Family Allowance Scheme
-On 24 August 1977 (Hansard, page 451) Senator Grimes asked me, as Minister representing the Treasurer, a question without notice concerning the family allowance scheme. The Treasurer has provided the following information for answer to the honourable senator’s question:
Neither the tax rebates previously allowable for dependent children and students, nor the concessional deductions which preceded them, were ever indexed. The question is therefore founded upon a misconception. The main reason for abolishing tax rebates and introducing family allowances for dependent children and students was a redirect assistance towards families most in need, namely those with insufficient taxable income, and therefore insufficient gross tax liabilities, to take full advantage of the former tax rebates.

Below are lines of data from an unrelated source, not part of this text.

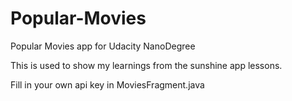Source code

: # Popular-Movies
Popular Movies app for Udacity NanoDegree

This is used to show my learnings from the sunshine app lessons. 

Fill in your own api key in MoviesFragment.java 
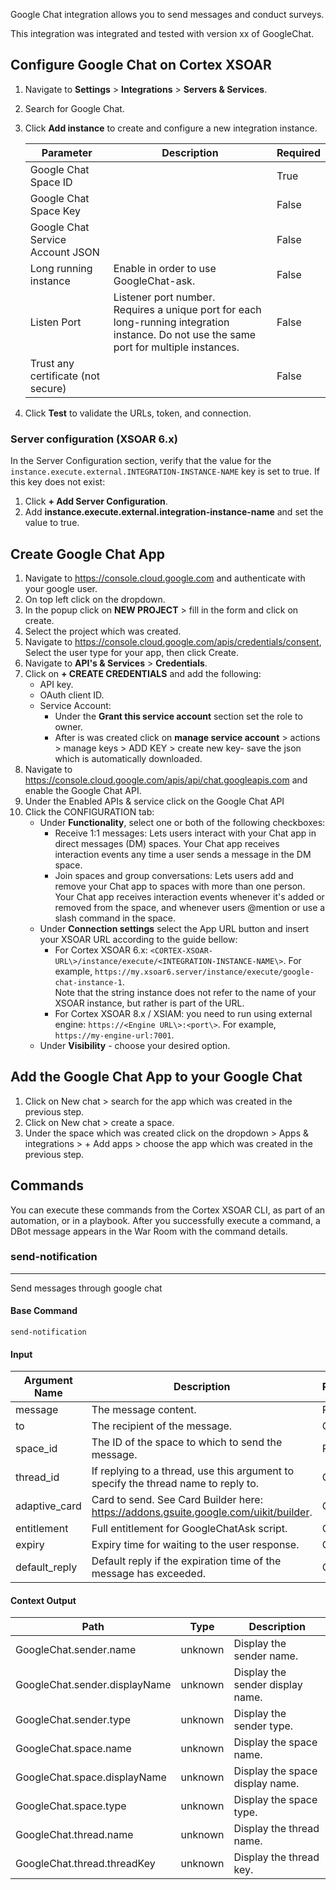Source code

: Google Chat integration allows you to send messages and conduct surveys.

This integration was integrated and tested with version xx of GoogleChat.

## Configure Google Chat on Cortex XSOAR

1. Navigate to **Settings** > **Integrations** > **Servers & Services**.
2. Search for Google Chat.
3. Click **Add instance** to create and configure a new integration instance.

    | **Parameter** | **Description** | **Required** |
    | --- | --- | --- |
    | Google Chat Space ID |  | True |
    | Google Chat Space Key |  | False |
    | Google Chat Service Account JSON |  | False |
    | Long running instance | Enable in order to use GoogleChat-ask. | False |
    | Listen Port | Listener port number.<br/> Requires a unique port for each long-running integration instance. Do not use the same port for multiple instances. | False |
    | Trust any certificate (not secure) |  | False |

4. Click **Test** to validate the URLs, token, and connection.

### Server configuration (XSOAR 6.x)

In the Server Configuration section, verify that the value for the `instance.execute.external.INTEGRATION-INSTANCE-NAME` key is set to true. If this key does not exist:

1. Click **+ Add Server Configuration**.
2. Add **instance.execute.external.integration-instance-name** and set the value to true.

## Create Google Chat App

1. Navigate to https://console.cloud.google.com and authenticate with your google user.
2. On top left click on the dropdown.
3. In the popup click on **NEW PROJECT** > fill in the form and click on create.
4. Select the project which was created.
5. Navigate to https://console.cloud.google.com/apis/credentials/consent, Select the user type for your app, then click Create.
6. Navigate to **API's & Services** > **Credentials**.
7. Click on **+ CREATE CREDENTIALS** and add the following:
    - API key.
    - OAuth client ID.
    - Service Account:
        - Under the **Grant this service account** section set the role to owner.
        - After is was created click on **manage service account** > actions > manage keys > ADD KEY > create new key- save the json which is automatically downloaded.
8. Navigate to https://console.cloud.google.com/apis/api/chat.googleapis.com and enable the Google Chat API.
9. Under the Enabled APIs & service click on the Google Chat API
10. Click the CONFIGURATION tab:
    - Under **Functionality**, select one or both of the following checkboxes:
        - Receive 1:1 messages: Lets users interact with your Chat app in direct messages (DM) spaces. Your Chat app receives interaction events any time a user sends a message in the DM space.
        - Join spaces and group conversations: Lets users add and remove your Chat app to spaces with more than one person. Your Chat app receives interaction events whenever it's added or removed from the space, and whenever users @mention or use a slash command in the space.
    - Under **Connection settings** select the App URL button and insert your XSOAR URL according to the guide bellow:
        - For Cortex XSOAR 6.x: `<CORTEX-XSOAR-URL\>/instance/execute/<INTEGRATION-INSTANCE-NAME\>`. For example, `https://my.xsoar6.server/instance/execute/google-chat-instance-1`.<br/> Note that the string instance does not refer to the name of your XSOAR instance, but rather is part of the URL.
        - For Cortex XSOAR 8.x / XSIAM: you need to run using external engine: `https://<Engine URL\>:<port\>`. For example, `https://my-engine-url:7001`.
    - Under **Visibility** - choose your desired option.

## Add the Google Chat App to your Google Chat
1. Click on New chat > search for the app which was created in the previous step.
2. Click on New chat > create a space.
3. Under the space which was created click on the dropdown > Apps & integrations > + Add apps > choose the app which was created in the previous step.


## Commands

You can execute these commands from the Cortex XSOAR CLI, as part of an automation, or in a playbook.
After you successfully execute a command, a DBot message appears in the War Room with the command details.

### send-notification

***
Send messages through google chat

#### Base Command

`send-notification`

#### Input

| **Argument Name** | **Description** | **Required** |
| --- | --- | --- |
| message | The message content. | Required | 
| to | The recipient of the message. | Optional | 
| space_id | The ID of the space to which to send the message. | Required | 
| thread_id | If replying to a thread, use this argument to specify the thread name to reply to. | Optional | 
| adaptive_card | Card to send. See Card Builder here: https://addons.gsuite.google.com/uikit/builder. | Optional | 
| entitlement | Full entitlement for GoogleChatAsk script. | Optional | 
| expiry | Expiry time for waiting to the user response. | Optional | 
| default_reply | Default reply if the expiration time of the message has exceeded. | Optional | 

#### Context Output

| **Path** | **Type** | **Description** |
| --- | --- | --- |
| GoogleChat.sender.name | unknown | Display the sender name. | 
| GoogleChat.sender.displayName | unknown | Display the sender display name. | 
| GoogleChat.sender.type | unknown | Display the sender type. | 
| GoogleChat.space.name | unknown | Display the space name. | 
| GoogleChat.space.displayName | unknown | Display the space display name. | 
| GoogleChat.space.type | unknown | Display the space type. | 
| GoogleChat.thread.name | unknown | Display the thread name. | 
| GoogleChat.thread.threadKey | unknown | Display the thread key. | 
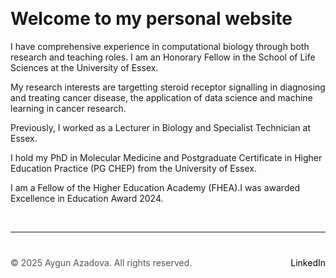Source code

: 

&nbsp;  <!-- This creates a blank space -->

# Welcome to my personal website

I have comprehensive experience in computational biology through both research and teaching roles. I am an Honorary Fellow in the School of Life Sciences at the University of Essex. 

My research interests are targetting steroid receptor signalling in diagnosing and treating cancer disease, the application of data science and machine learning in cancer research. 

Previously, I worked as a Lecturer in Biology and Specialist Technician at Essex. 

I hold my PhD in Molecular Medicine and Postgraduate Certificate in Higher Education Practice (PG CHEP) from the University of Essex. 

I am a Fellow of the Higher Education Academy (FHEA).I was awarded Excellence in Education Award 2024.









&nbsp;  <!-- This creates a blank space -->

---

<div style="margin-top: 40px; font-size: 14px; color: #555;">
  <p>
    © 2025 Aygun Azadova. All rights reserved.
    <span style="float: right;">
      <a href="https://www.linkedin.com/in/aygunazadova/" target="_blank" style="color: black; text-decoration: none;">LinkedIn</a>
    </span>
  </p>
</div>
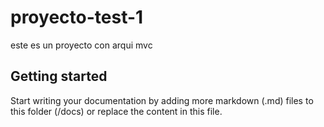 # proyecto-test-1

este es un proyecto con arqui mvc

## Getting started

Start writing your documentation by adding more markdown (.md) files to this
folder (/docs) or replace the content in this file.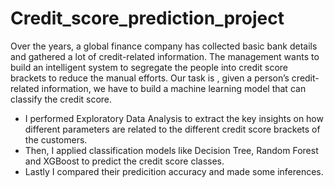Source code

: # Credit_score_prediction_project

 Over the years, a global finance company has collected basic bank details and gathered a lot of credit-related information. The management wants to build an intelligent system to segregate the people into credit score brackets to reduce the manual efforts.
Our task is , given a person’s credit-related information, we have to build a machine learning model that can classify the credit score.

* I performed Exploratory Data Analysis to extract the key insights on how different parameters are related to the different credit score brackets of the customers.
* Then, I applied classification models like Decision Tree, Random Forest and XGBoost to predict the credit score classes.
* Lastly I compared their predicition accuracy and made some inferences.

The benefits under the new arrangements for large families with low incomes are substantial and such families are better off in 1977-78 than they would have been under the previous system.
Defence Services Homes
– On 26 October, as recorded in Hansard at page 1767, Senator Bishop asked me, as Minister representing the Minister for Veterans’ Affairs, a question without notice concerning the disposal of land that will not be required for Defence Service Homes purposes. He asked if any Defence Services Homes land in South Australia has yet been sold and if consideration has been given to compensating persons on the waiting list by using some of the proceeds of land sales. The Minister for Veterans’ Affairs has supplied the following information in answer to the honourable senator’s question:
No land that will be surplus to the requirements of the Defence Service Homes Corporation in South Australia or elsewhere has yet been sold. It is expected that all eligible persons who had made an application before 17 August 1977 for a building lot of a house to be built by the Corporation in South Australia will receive an offer of land or a house. When the extent of surplus land holdings has been determined, they will be declared surplus to the Department of Administrative Services which will be responsible for disposal.
Consideration has not been given to the other matter raised by the honourable senator.